== DIRECTIONS FOR THIS TASK ==
Check each line of the entries below for the word "along", and copy out the ones that have it.

== EXTRACTED DATA ==
━━━━━━

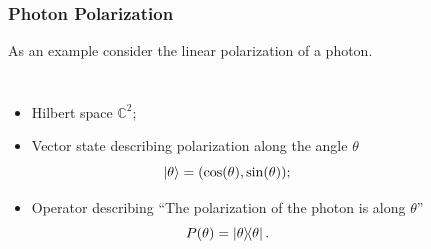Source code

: \documentclass{beamer}
\begin{document}
\begin{frame}[fragile]

	\frametitle{Photon Polarization}

	As an example consider the linear polarization of a photon.
	
	\begin{columns}
	
		\begin{itemize}
	
			\item Hilbert space $\mathbb{C}^2$;
			\item Vector state describing polarization along the angle $\theta$ 
			\begin{equation}
				\ket{\theta}=(\cos(\theta),\sin(\theta));
			\end{equation}
			\item Operator describing ``The polarization of the photon is along $\theta$''
			\begin{equation}
				P(\theta)=\dyad{\theta}.
			\end{equation}
					
		\end{itemize}
	

	\end{columns}

\end{frame}
\end{document}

━━━━━━

== ANSWER ==
			\item Vector state describing polarization along the angle $\theta$ 
			\item Operator describing ``The polarization of the photon is along $\theta$''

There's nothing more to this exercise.